RAPPORT SUR L’ÉTAT DE LA SOCIÉTÉ CIVILE 2026

LA GÉNÉRATION Z: UNE NOUVELLE RÉSISTANCE SE LÈVE

Dans de nombreux pays, les membres de la génération Z se sont soulevés dans le cadre de manifestations de masse. Ce n’est pas la première fois que les jeunes descendent dans la rue, et ces manifestations menées par la génération Z ne sont pas les seules mobilisations de masse de ces derniers temps, comme l’illustrent les récentes manifestations contre la corruption en Angola, contre la violence de l’agence américaine de l’immigration et des douanes (ICE) aux États-Unis, et contre le régime théocratique en Iran – un vaste mouvement auquel la génération Z participe largement. Mais dans des contextes très différents, des points communs frappants apparaissent dans la résistance de la génération Z à un pouvoir économique et politique irresponsable, démontrant qu’une nouvelle génération civique est en train de faire entendre sa voix.

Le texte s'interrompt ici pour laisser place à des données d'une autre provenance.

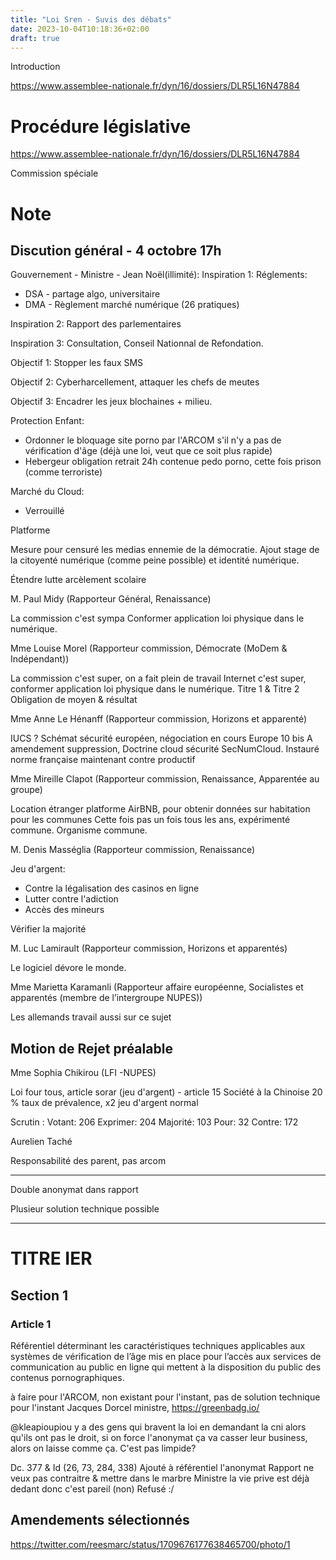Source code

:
 ```yaml
---
title: "Loi Sren - Suvis des débats"
date: 2023-10-04T10:18:36+02:00
draft: true
---
```


Introduction

https://www.assemblee-nationale.fr/dyn/16/dossiers/DLR5L16N47884

# Procédure législative

https://www.assemblee-nationale.fr/dyn/16/dossiers/DLR5L16N47884

Commission spéciale

# Note

## Discution général - 4 octobre 17h

Gouvernement - Ministre - Jean Noël(illimité):
Inspiration 1: 
Réglements: 
* DSA - partage algo, universitaire
* DMA - Règlement marché numérique (26 pratiques)

Inspiration 2: 
Rapport des parlementaires

Inspiration 3: 
Consultation, Conseil Nationnal de Refondation.

Objectif 1:
Stopper les faux SMS

Objectif 2:
Cyberharcellement, attaquer les chefs de meutes

Objectif 3:
Encadrer les jeux blochaines + milieu.

Protection Enfant: 
* Ordonner le bloquage site porno par l'ARCOM s'il n'y a pas de vérification d'âge (déjà une loi, veut que ce soit plus rapide)
* Hebergeur obligation retrait 24h contenue pedo porno, cette fois prison (comme terroriste)

Marché du Cloud:
* Verrouillé

Platforme 

Mesure pour censuré les medias ennemie de la démocratie.
Ajout stage de la citoyenté numérique (comme peine possible) et identité numérique.

Étendre lutte arcèlement scolaire


M. Paul Midy (Rapporteur Général, Renaissance)

La commission c'est sympa
Conformer application loi physique dans le numérique.


Mme Louise Morel (Rapporteur commission, Démocrate (MoDem & Indépendant))

La commission c'est super, on a fait plein de travail
Internet c'est super, conformer application loi physique dans le numérique.
Titre 1 & Titre 2
Obligation de moyen & résultat

Mme Anne Le Hénanff (Rapporteur commission, Horizons et apparenté)

IUCS ? Schémat sécurité européen, négociation en cours Europe
10 bis A amendement suppression, Doctrine cloud sécurité
SecNumCloud. 
Instauré norme française maintenant contre productif

Mme Mireille Clapot (Rapporteur commission, Renaissance, Apparentée au groupe)

Location étranger platforme AirBNB, pour obtenir données sur habitation pour les communes
Cette fois pas un fois tous les ans, expérimenté commune.
Organisme commune.

M. Denis Masséglia (Rapporteur commission, Renaissance)

Jeu d'argent:
* Contre la légalisation des casinos en ligne
* Lutter contre l'adiction
* Accès des mineurs 

Vérifier la majorité

M. Luc Lamirault (Rapporteur commission, Horizons et apparentés)

Le logiciel dévore le monde.

Mme Marietta Karamanli (Rapporteur affaire européenne, Socialistes et apparentés (membre de l’intergroupe NUPES))

Les allemands travail aussi sur ce sujet

## Motion de Rejet préalable 
Mme Sophia Chikirou (LFI -NUPES)

Loi four tous, article sorar (jeu d'argent) - article 15
Société à la Chinoise
20 % taux de prévalence, x2 jeu d'argent normal

Scrutin :
    Votant: 206
    Exprimer: 204
    Majorité: 103
    Pour: 32
    Contre: 172

Aurelien Taché

Responsabilité des parent, pas arcom


---

Double anonymat dans rapport

Plusieur solution technique possible

---

# TITRE IER
## Section 1
### Article 1

Référentiel déterminant les caractéristiques
techniques applicables aux systèmes de vérification de l’âge mis en place
pour l’accès aux services de communication au public en ligne qui mettent à
la disposition du public des contenus pornographiques.

à faire pour l'ARCOM, non existant pour l'instant, pas de solution technique pour l'instant
Jacques Dorcel ministre, https://greenbadg.io/


@kleapioupiou
y a des gens qui bravent la loi en demandant la cni alors qu'ils ont pas le droit, si on force l'anonymat ça va casser leur business, alors on laisse comme ça. C'est pas limpide? 


Dc. 377 & Id (26, 73, 284, 338) Ajouté à référentiel l'anonymat
Rapport ne veux pas contraitre & mettre dans le marbre
Ministre la vie prive est déjà dedant donc c'est pareil (non)
Refusé :/


## Amendements sélectionnés

https://twitter.com/reesmarc/status/1709676177638465700/photo/1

Colère économique et politique

Les manifestations menées par la génération Z ont récemment mobilisé un large éventail de pays, dont la Bulgarie, la Grèce, l’Inde, l’Indonésie, Madagascar, le Maroc, le Népal, la Macédoine du Nord, les Philippines, la Serbie, le Pérou, la Tanzanie, le Timor-Leste, le Togo et la Turquie.

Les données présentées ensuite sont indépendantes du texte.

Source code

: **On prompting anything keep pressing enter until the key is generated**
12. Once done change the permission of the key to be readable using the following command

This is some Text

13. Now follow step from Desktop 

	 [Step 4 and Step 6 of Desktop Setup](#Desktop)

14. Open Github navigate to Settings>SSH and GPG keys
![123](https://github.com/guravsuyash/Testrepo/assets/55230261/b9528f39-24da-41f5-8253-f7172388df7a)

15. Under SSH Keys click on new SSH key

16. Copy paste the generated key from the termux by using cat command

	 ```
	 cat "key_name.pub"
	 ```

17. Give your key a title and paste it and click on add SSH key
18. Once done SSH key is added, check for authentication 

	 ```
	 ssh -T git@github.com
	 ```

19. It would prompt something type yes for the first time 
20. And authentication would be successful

La colère de la génération Z s’est accumulée au fil du temps. Les mobilisations éclatent généralement lorsqu’un gouvernement impose une nouvelle politique affectant négativement les jeunes ou révélant sa déconnexion avec la réalité. Au Népal, l’interdiction par le gouvernement de 26 plateformes de réseaux sociaux a déclenché les manifestations – une mesure apparemment motivée par le fait que des jeunes utilisaient ces plateformes pour tourner en dérision le train de vie luxueux des enfants de politiciens. Le gouvernement bulgare a tenté de faire adopter un budget prévoyant une hausse des cotisations sociales et des impôts, cristallisant ainsi les inquiétudes quant à son processus décisionnel jugé non démocratique. Le Parlement péruvien a approuvé une réforme du système de retraite, rendant obligatoires les cotisations dès l’âge de 18 ans. En Indonésie et au Timor-Leste, des responsables politiques se sont octroyé des avantages généreux : augmentation des indemnités en Indonésie et voitures de luxe au Timor-Leste.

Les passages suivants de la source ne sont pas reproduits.